After passing through the direct quench and/or transfer line heat exchanger(s), the quenched steam cracked effluent is fed to at least one tar knock-out drum (separation vessel) where steam cracked tar is separated from the tar light product stream. The temperature of the quenched steam cracked effluent entering the tar knock-out drum should be at a sufficiently low temperature for tar separation. Tar is rapidly separated at a temperature of about 350 ℃ or less, such as about 200 ℃ to about 350 ℃ or about 240 ℃ to about 320 ℃.
Tar knock-out drum 127 may be a simple vessel, without a distillation plate or distillation stage. If desired, multiple knock-out drums may be connected in parallel so that a single drum may be taken out of service and cleaned while the apparatus is operating. The steam cracked tar removed in the tar knock-out drum typically has an initial boiling point of about 150 ℃ to about 320 ℃, typically about 200 ℃ or higher.
In at least one embodiment, a purge stream is introduced to tar knock-out drum 127 to reduce liquid-vapor contact. Typically, the purge stream is selected from steam, inert gases such as nitrogen, and substantially non-condensable hydrocarbons, such as those obtained from steam cracking, examples of which include cracked gases and tail gases.

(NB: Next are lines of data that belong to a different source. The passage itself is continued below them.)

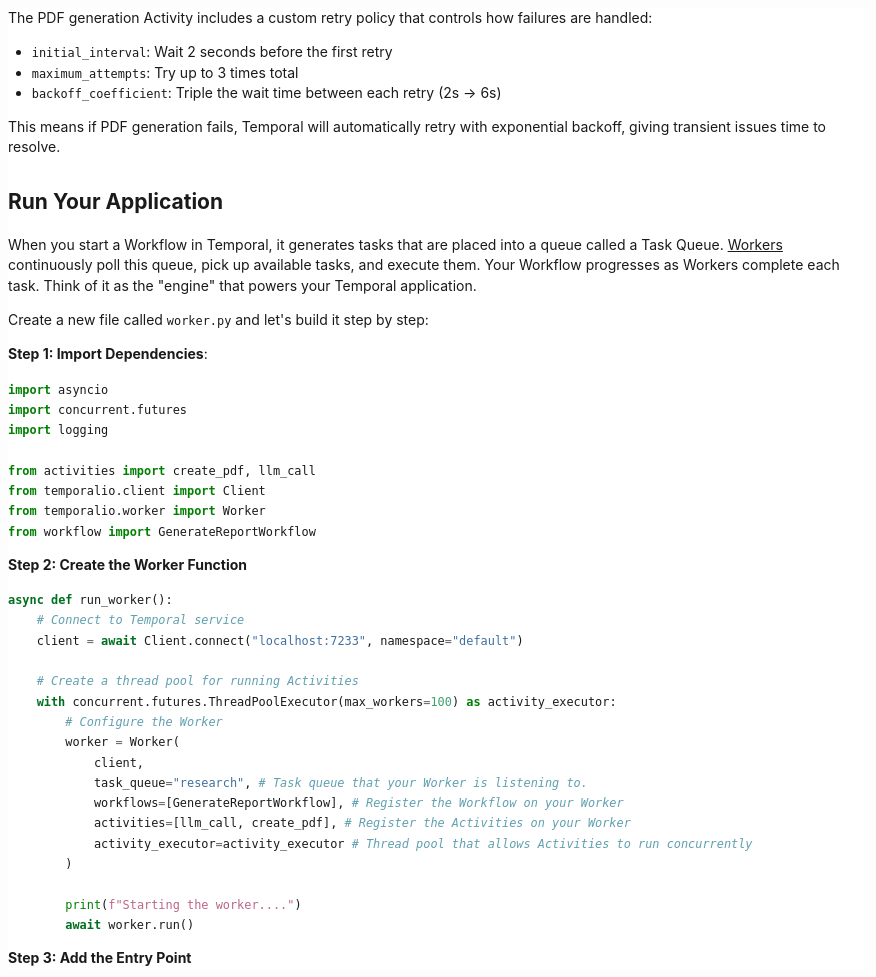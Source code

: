 The PDF generation Activity includes a custom retry policy that controls how failures are handled:
- `initial_interval`: Wait 2 seconds before the first retry
- `maximum_attempts`: Try up to 3 times total
- `backoff_coefficient`: Triple the wait time between each retry (2s → 6s)

This means if PDF generation fails, Temporal will automatically retry with exponential backoff, giving transient issues time to resolve.

## Run Your Application

When you start a Workflow in Temporal, it generates tasks that are placed into a queue called a Task Queue. [Workers](https://docs.temporal.io/workers) continuously poll this queue, pick up available tasks, and execute them. Your Workflow progresses as Workers complete each task. Think of it as the "engine" that powers your Temporal application.

Create a new file called `worker.py` and let's build it step by step:

**Step 1: Import Dependencies**:

```python
import asyncio
import concurrent.futures
import logging

from activities import create_pdf, llm_call
from temporalio.client import Client
from temporalio.worker import Worker
from workflow import GenerateReportWorkflow
```

**Step 2: Create the Worker Function**

```python
async def run_worker():
    # Connect to Temporal service
    client = await Client.connect("localhost:7233", namespace="default")

    # Create a thread pool for running Activities
    with concurrent.futures.ThreadPoolExecutor(max_workers=100) as activity_executor:
        # Configure the Worker
        worker = Worker(
            client,
            task_queue="research", # Task queue that your Worker is listening to.
            workflows=[GenerateReportWorkflow], # Register the Workflow on your Worker
            activities=[llm_call, create_pdf], # Register the Activities on your Worker
            activity_executor=activity_executor # Thread pool that allows Activities to run concurrently
        )

        print(f"Starting the worker....")
        await worker.run()
```

**Step 3: Add the Entry Point**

Quenching of the steam cracked effluent may also be accomplished in a knock-out drum. Quenching within the tar knock-out drum may be accomplished by passing the steam cracking effluent feed through a cold (less than 350 ℃) quenching fluid, such as one or more of the quenching fluids described above. The cold quench fluid may be generated as follows: the steam cracked tar stream withdrawn from the bottom of the tar knock-out drum is fed through a suitable heat exchanger (e.g., a shell-and-tube exchanger, a spiral wound exchanger, air fins, or a sleeve exchanger) and the cooled steam cracked tar stream is recycled to the tar knock-out drum. In at least one embodiment, sufficient cooled steam cracked tar is recycled to reduce the temperature of the tar recycle from about 280 ℃ to about 150 ℃. The rate of asphaltene and tar formation in line 125 and tar knock-out drum 127 is greatly reduced at a temperature of about 280 ℃ or less compared to the higher temperature of the steam cracker effluent as it exits the radiant line. In another embodiment, the recycle is sufficient to reduce the viscosity of the tar removed from the tar knock-out drum to a level sufficient to meet viscosity specifications without the presence or reduction of an additional externally sourced light blending stock that would otherwise be necessary in the absence of the recycle. In another embodiment, the cooled tar is introduced into a separation vessel so as to provide an average temperature of about 175 ℃ or less, such as about 150 ℃ or less, for the tar within the separation vessel. The quenching process may be adjusted to prevent asphaltene formation. By quenching the steam cracked effluent in tar knock-out drum 127 via line 125, formation of asphaltenes up to about 70 weight% can be prevented.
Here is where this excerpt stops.